The result?  Harry has a new ally, Fitz (and maybe Fitz' gang).  He has a new and very powerful enemy in Evil Bob.  Harry has hacked off his longtime ally Karrin Murphy, whom he kept in the dark while he aided those who shot up her house (and guests, and neighbors).  Perhaps worst, he's destroyed the life of his apprentice, Molly Carpenter.  Harry has some serious problems to fix – overhanging issues that will have direct bearing on his relationship with all the characters in Ghost Story, and his own driving motivations for the entire future of the series.  Jim Butcher's Ghost Story doesn't just mature the character, and add new characters, it adds whole new problems to fix.

And they are doozies.

Conclusion
IO9 has it right:  Butcher's stories – including Ghost Story – are "bone deep" satisfying.  Does the climax of Ghost Story hit you the same way as the climax of Changes?  Ha!  How could it?  In Changes, Harry was selling his soul (he thought) for the power to commit a genocide (as it turned out).  And was murdered just before his first date with the leading lady his readers had been dying for him to date (ba-da-bump!).  Just awful!  How can you write a worse fate than that?  So no, Ghost Story doesn't raise the stakes or excitement from Changes, but if you find a book that does you are commanded to post its title in the comments because I need to read it.  I'm betting it's a rough hunt for books with such bang.
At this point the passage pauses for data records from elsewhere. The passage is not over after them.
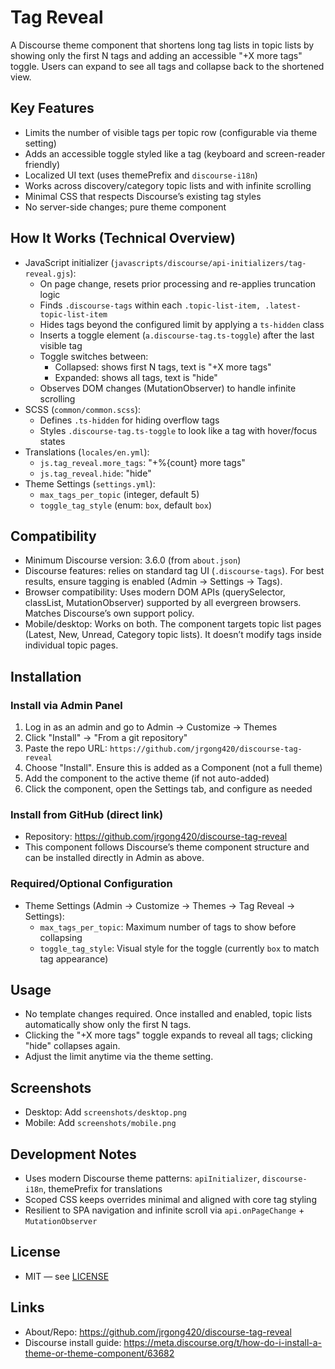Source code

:# Tag Reveal

A Discourse theme component that shortens long tag lists in topic lists by showing only the first N tags and adding an accessible "+X more tags" toggle. Users can expand to see all tags and collapse back to the shortened view.

## Key Features
- Limits the number of visible tags per topic row (configurable via theme setting)
- Adds an accessible toggle styled like a tag (keyboard and screen-reader friendly)
- Localized UI text (uses themePrefix and `discourse-i18n`)
- Works across discovery/category topic lists and with infinite scrolling
- Minimal CSS that respects Discourse’s existing tag styles
- No server-side changes; pure theme component

## How It Works (Technical Overview)
- JavaScript initializer (`javascripts/discourse/api-initializers/tag-reveal.gjs`):
  - On page change, resets prior processing and re-applies truncation logic
  - Finds `.discourse-tags` within each `.topic-list-item, .latest-topic-list-item`
  - Hides tags beyond the configured limit by applying a `ts-hidden` class
  - Inserts a toggle element (`a.discourse-tag.ts-toggle`) after the last visible tag
  - Toggle switches between:
    - Collapsed: shows first N tags, text is "+X more tags"
    - Expanded: shows all tags, text is "hide"
  - Observes DOM changes (MutationObserver) to handle infinite scrolling
- SCSS (`common/common.scss`):
  - Defines `.ts-hidden` for hiding overflow tags
  - Styles `.discourse-tag.ts-toggle` to look like a tag with hover/focus states
- Translations (`locales/en.yml`):
  - `js.tag_reveal.more_tags`: "+%{count} more tags"
  - `js.tag_reveal.hide`: "hide"
- Theme Settings (`settings.yml`):
  - `max_tags_per_topic` (integer, default 5)
  - `toggle_tag_style` (enum: `box`, default `box`)

## Compatibility
- Minimum Discourse version: 3.6.0 (from `about.json`)
- Discourse features: relies on standard tag UI (`.discourse-tags`). For best results, ensure tagging is enabled (Admin → Settings → Tags).
- Browser compatibility: Uses modern DOM APIs (querySelector, classList, MutationObserver) supported by all evergreen browsers. Matches Discourse’s own support policy.
- Mobile/desktop: Works on both. The component targets topic list pages (Latest, New, Unread, Category topic lists). It doesn’t modify tags inside individual topic pages.

## Installation

### Install via Admin Panel
1. Log in as an admin and go to Admin → Customize → Themes
2. Click "Install" → "From a git repository"
3. Paste the repo URL: `https://github.com/jrgong420/discourse-tag-reveal`
4. Choose "Install". Ensure this is added as a Component (not a full theme)
5. Add the component to the active theme (if not auto-added)
6. Click the component, open the Settings tab, and configure as needed

### Install from GitHub (direct link)
- Repository: https://github.com/jrgong420/discourse-tag-reveal
- This component follows Discourse’s theme component structure and can be installed directly in Admin as above.

### Required/Optional Configuration
- Theme Settings (Admin → Customize → Themes → Tag Reveal → Settings):
  - `max_tags_per_topic`: Maximum number of tags to show before collapsing
  - `toggle_tag_style`: Visual style for the toggle (currently `box` to match tag appearance)

## Usage
- No template changes required. Once installed and enabled, topic lists automatically show only the first N tags.
- Clicking the "+X more tags" toggle expands to reveal all tags; clicking "hide" collapses again.
- Adjust the limit anytime via the theme setting.

## Screenshots
- Desktop: Add `screenshots/desktop.png`
- Mobile: Add `screenshots/mobile.png`

## Development Notes
- Uses modern Discourse theme patterns: `apiInitializer`, `discourse-i18n`, themePrefix for translations
- Scoped CSS keeps overrides minimal and aligned with core tag styling
- Resilient to SPA navigation and infinite scroll via `api.onPageChange` + `MutationObserver`

## License
- MIT — see [LICENSE](./LICENSE)

## Links
- About/Repo: https://github.com/jrgong420/discourse-tag-reveal
- Discourse install guide: https://meta.discourse.org/t/how-do-i-install-a-theme-or-theme-component/63682

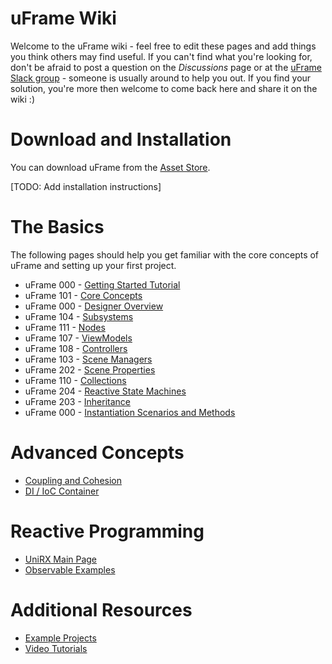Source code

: # uFrame Wiki

Welcome to the uFrame wiki - feel free to edit these pages and add things you think others may find useful. If you can't find what you're looking for, don't be afraid to post a question on the _Discussions_ page or at the [uFrame Slack group](https://invert.typeform.com/to/nLPX8o) - someone is usually around to help you out. If you find your solution, you're more then welcome to come back here and share it on the wiki :)

# Download and Installation

You can download uFrame from the [Asset Store](https://www.assetstore.unity3d.com/en/#!/content/14381).

[TODO: Add installation instructions]

# The Basics

The following pages should help you get familiar with the core concepts of uFrame and setting up your first project.

* uFrame 000 - [Getting Started Tutorial](getting-started-for-uframe-mvvm-16/tutorial-1.md)
* uFrame 101 - [Core Concepts](pages/core-concepts.md)
* uFrame 000 - [Designer Overview](pages/designer-overview.md)
* uFrame 104 - [Subsystems](pages/subsystems.md)
* uFrame 111 - [Nodes](pages/nodes.md)
* uFrame 107 - [ViewModels](pages/viewmodel.md)
* uFrame 108 - [Controllers](pages/controller.md)
* uFrame 103 - [Scene Managers](pages/scene-managers.md)
* uFrame 202 - [Scene Properties](pages/scene-properties.md)
* uFrame 110 - [Collections](pages/element-collections.md)
* uFrame 204 - [Reactive State Machines](pages/reactive-state-machines.md)
* uFrame 203 - [Inheritance](pages/inheritance.md)
* uFrame 000 - [Instantiation Scenarios and Methods](pages/instantiation-scenarios-and-methods.md)

# Advanced Concepts

* [Coupling and Cohesion](pages/coupling-and-cohesion.md)
* [DI / IoC Container](pages/di-ioc-container.md)

# Reactive Programming

* [UniRX Main Page](https://github.com/neuecc/UniRx)
* [Observable Examples](pages/observable-examples.md)

# Additional Resources

* [Example Projects](pages/example-projects.md)
* [Video Tutorials](pages/video-tutorials.md)
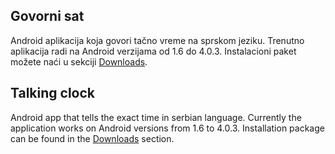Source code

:## Govorni sat ##

Android aplikacija koja govori tačno vreme na sprskom jeziku.
Trenutno aplikacija radi na Android verzijama od 1.6 do 4.0.3.
Instalacioni paket možete naći u sekciji [Downloads](http://code.google.com/p/govorni-sat/downloads/list).

## Talking clock ##

Android app that tells the exact time in serbian language.
Currently the application works on Android versions from 1.6 to 4.0.3.
Installation package can be found in the [Downloads](http://code.google.com/p/govorni-sat/downloads/list) section.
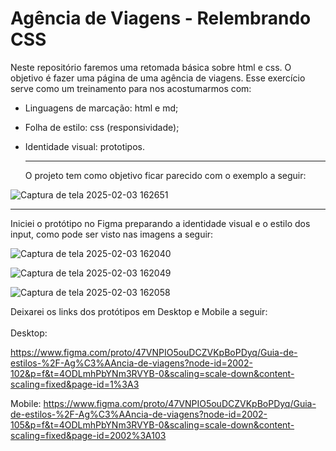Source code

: # Agência de Viagens - Relembrando CSS

Neste repositório faremos uma retomada básica sobre html e css. O objetivo é fazer uma página de uma agência de viagens. Esse exercício serve como um treinamento para nos acostumarmos com:
* Linguagens de marcação: html e md;
* Folha de estilo: css (responsividade);
* Identidade visual: prototipos.

  <hr>
  O projeto tem como objetivo ficar parecido com o exemplo a seguir:

![Captura de tela 2025-02-03 162651](https://github.com/user-attachments/assets/72a97401-59bb-4df8-bb20-d7367aee7efc)

<hr>

  Iniciei o protótipo no Figma preparando a identidade visual e o estilo dos input, como pode ser visto nas imagens a seguir:

 ![Captura de tela 2025-02-03 162040](https://github.com/user-attachments/assets/4f971feb-7456-4621-9576-99818df720ef)

![Captura de tela 2025-02-03 162049](https://github.com/user-attachments/assets/b2c8b5a8-1777-4311-be44-6cceb614f229)

![Captura de tela 2025-02-03 162058](https://github.com/user-attachments/assets/492d7265-e35b-49ce-8ca4-3ef36a974131)

Deixarei os links dos protótipos em Desktop e Mobile a seguir:
<br>
<br>
Desktop:

https://www.figma.com/proto/47VNPIO5ouDCZVKpBoPDyq/Guia-de-estilos-%2F-Ag%C3%AAncia-de-viagens?node-id=2002-102&p=f&t=4ODLmhPbYNm3RVYB-0&scaling=scale-down&content-scaling=fixed&page-id=1%3A3

Mobile: https://www.figma.com/proto/47VNPIO5ouDCZVKpBoPDyq/Guia-de-estilos-%2F-Ag%C3%AAncia-de-viagens?node-id=2002-105&p=f&t=4ODLmhPbYNm3RVYB-0&scaling=scale-down&content-scaling=fixed&page-id=2002%3A103

<br>
<br>

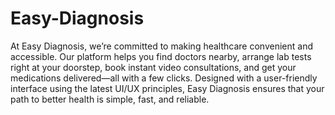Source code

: # Easy-Diagnosis
At Easy Diagnosis, we’re committed to making healthcare convenient and accessible. Our platform helps you find doctors nearby, arrange lab tests right at your doorstep, book instant video consultations, and get your medications delivered—all with a few clicks. Designed with a user-friendly interface using the latest UI/UX principles, Easy Diagnosis ensures that your path to better health is simple, fast, and reliable.

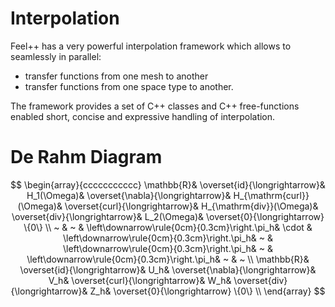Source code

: Interpolation
=============

Feel++ has a very powerful interpolation framework which allows to seamlessly in parallel:
 - transfer functions from one mesh to another
 - transfer functions from one space type to another.

The framework provides a set of C++ classes and C++ free-functions enabled  short, concise and expressive handling of interpolation.

# De Rahm Diagram

$$
    \begin{array}{ccccccccccc}
      \mathbb{R}& 
      \overset{id}{\longrightarrow}&
      H_1(\Omega)&
      \overset{\nabla}{\longrightarrow}&
      H_{\mathrm{curl}}(\Omega)&
      \overset{curl}{\longrightarrow}&
      H_{\mathrm{div}}(\Omega)&
      \overset{div}{\longrightarrow}&
      L_2(\Omega)&
      \overset{0}{\longrightarrow} \{0\} \\
      ~ &
      ~ & 
      \left\downarrow\rule{0cm}{0.3cm}\right.\pi_h&
      \cdot & 
      \left\downarrow\rule{0cm}{0.3cm}\right.\pi_h&
      ~ &
      \left\downarrow\rule{0cm}{0.3cm}\right.\pi_h&
      ~ &
      \left\downarrow\rule{0cm}{0.3cm}\right.\pi_h&
      ~ &
      ~ \\
      \mathbb{R}& 
      \overset{id}{\longrightarrow}&
      U_h&
      \overset{\nabla}{\longrightarrow}&
      V_h&
      \overset{curl}{\longrightarrow}&
      W_h&
      \overset{div}{\longrightarrow}&
      Z_h&
      \overset{0}{\longrightarrow} \{0\} \\
    \end{array}
    $$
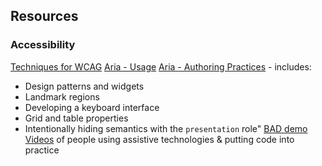 ## Resources

### Accessibility
[Techniques for WCAG](https://www.w3.org/TR/WCAG20-TECHS/)
[Aria - Usage](https://www.w3.org/TR/wai-aria/usage)
[Aria - Authoring Practices](https://www.w3.org/TR/wai-aria-practices/) - includes:
  + Design patterns and widgets
  + Landmark regions
  + Developing a keyboard interface
  + Grid and table properties
  + Intentionally hiding semantics with the `presentation` role"
[BAD demo](https://www.w3.org/WAI/demos/bad/Overview.html)
[Videos](http://www.uiaccess.com/accessucd/resources_videos.html#screen_readers) of people using assistive technologies & putting code into practice
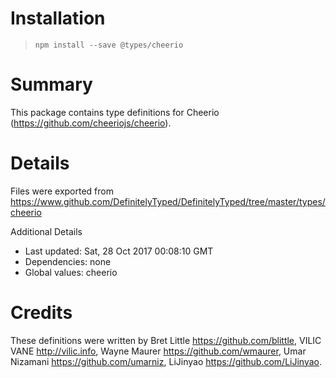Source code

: # Installation
> `npm install --save @types/cheerio`

# Summary
This package contains type definitions for Cheerio (https://github.com/cheeriojs/cheerio).

# Details
Files were exported from https://www.github.com/DefinitelyTyped/DefinitelyTyped/tree/master/types/cheerio

Additional Details
 * Last updated: Sat, 28 Oct 2017 00:08:10 GMT
 * Dependencies: none
 * Global values: cheerio

# Credits
These definitions were written by Bret Little <https://github.com/blittle>, VILIC VANE <http://vilic.info>, Wayne Maurer <https://github.com/wmaurer>, Umar Nizamani <https://github.com/umarniz>, LiJinyao <https://github.com/LiJinyao>.
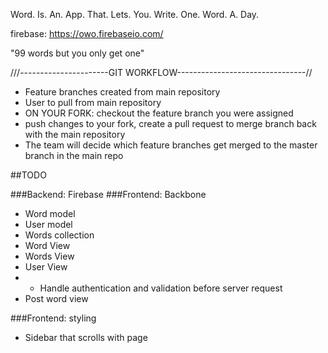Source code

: Word.
Is.
An.
App.
That.
Lets.
You.
Write.
One.
Word.
A.
Day.

firebase: https://owo.firebaseio.com/

"99 words but you only get one"

///----------------------GIT WORKFLOW--------------------------------//
- Feature branches created from main repository
- User to pull from main repository
- ON YOUR FORK: checkout the feature branch you were assigned
- push changes to your fork, create a pull request to merge branch back with the main repository
- The team will decide which feature branches get merged to the master branch in the main repo


##TODO

###Backend: Firebase
###Frontend: Backbone
- Word model
- User model
- Words collection
- Word View
- Words View
- User View
- - Handle authentication and validation before server request
- Post word view

###Frontend: styling
- Sidebar that scrolls with page
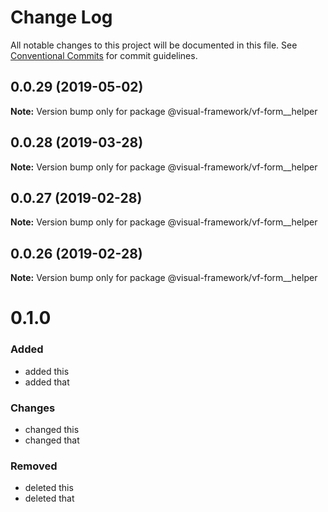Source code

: # Change Log

All notable changes to this project will be documented in this file.
See [Conventional Commits](https://conventionalcommits.org) for commit guidelines.

## 0.0.29 (2019-05-02)

**Note:** Version bump only for package @visual-framework/vf-form__helper





## 0.0.28 (2019-03-28)

**Note:** Version bump only for package @visual-framework/vf-form__helper





## 0.0.27 (2019-02-28)

**Note:** Version bump only for package @visual-framework/vf-form__helper





## 0.0.26 (2019-02-28)

**Note:** Version bump only for package @visual-framework/vf-form__helper





# 0.1.0

### Added
- added this
- added that

### Changes

- changed this
- changed that

### Removed

- deleted this
- deleted that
But wait:  without Ghost Story, would you understand just what the stakes were in Changes?  Ghost Story is not just the denouement of Changes:  it is its other half, revealing what Harry hid from himself, and what he hadn't taken the time to see.  Without Ghost Story, Changes was an exciting adventure in which, having lost his earlier love to the vampire war, he was robbed of new girl in the last act.  In Ghost Story, Changes is re-cast as a tragedy in the classic sense:  Harry's noble virtue is also his fatal flaw, the instrument of his destruction.  (And this isn't fixed at the end:  his relationship with Karrin Murphy can't just be dusted off and picked up from here.  Harry's screwed it royally.)  Without the reveals in Ghost Story, readers would never appreciate the bite of Changes.  TheMad Hatter says this could be coughed up as back-story in another book, but I disagree.  Imagine Changes being re-cast in the light depicted above not by Harry, learning it the hard way, but by some laughing villain in a book about another problem:  nowhere near as satisfying as seeing Harry put it together while trying to save his apprentice from a miserable death only possible because he'd abandoned her through suicide to the tender mercies of the Wardens, the Winter faeries, and the new crop of monsters in Chicago.

Ghost Story is a worthy successor to The Dresden Files' legacy of solid novels enjoyable not just at first pass but on re-read.  Ghost Story isn't a cheap stunt.  It's not a shark-jump.  Ghost Story offers something that is hard to imagine offering otherwise:  experience to give a hot-headed Harry the perspective to speak carefully and act with deliberation as required to survive and succeed in his new role as the knight of the Queen of Air and Darkness when the curtain opens on Cold Days.

(And it could add whole other new problems, and motivate whole new classes of solutions I'll not speculate on lest Jim Butcher stumble here.  Hi, Jim!)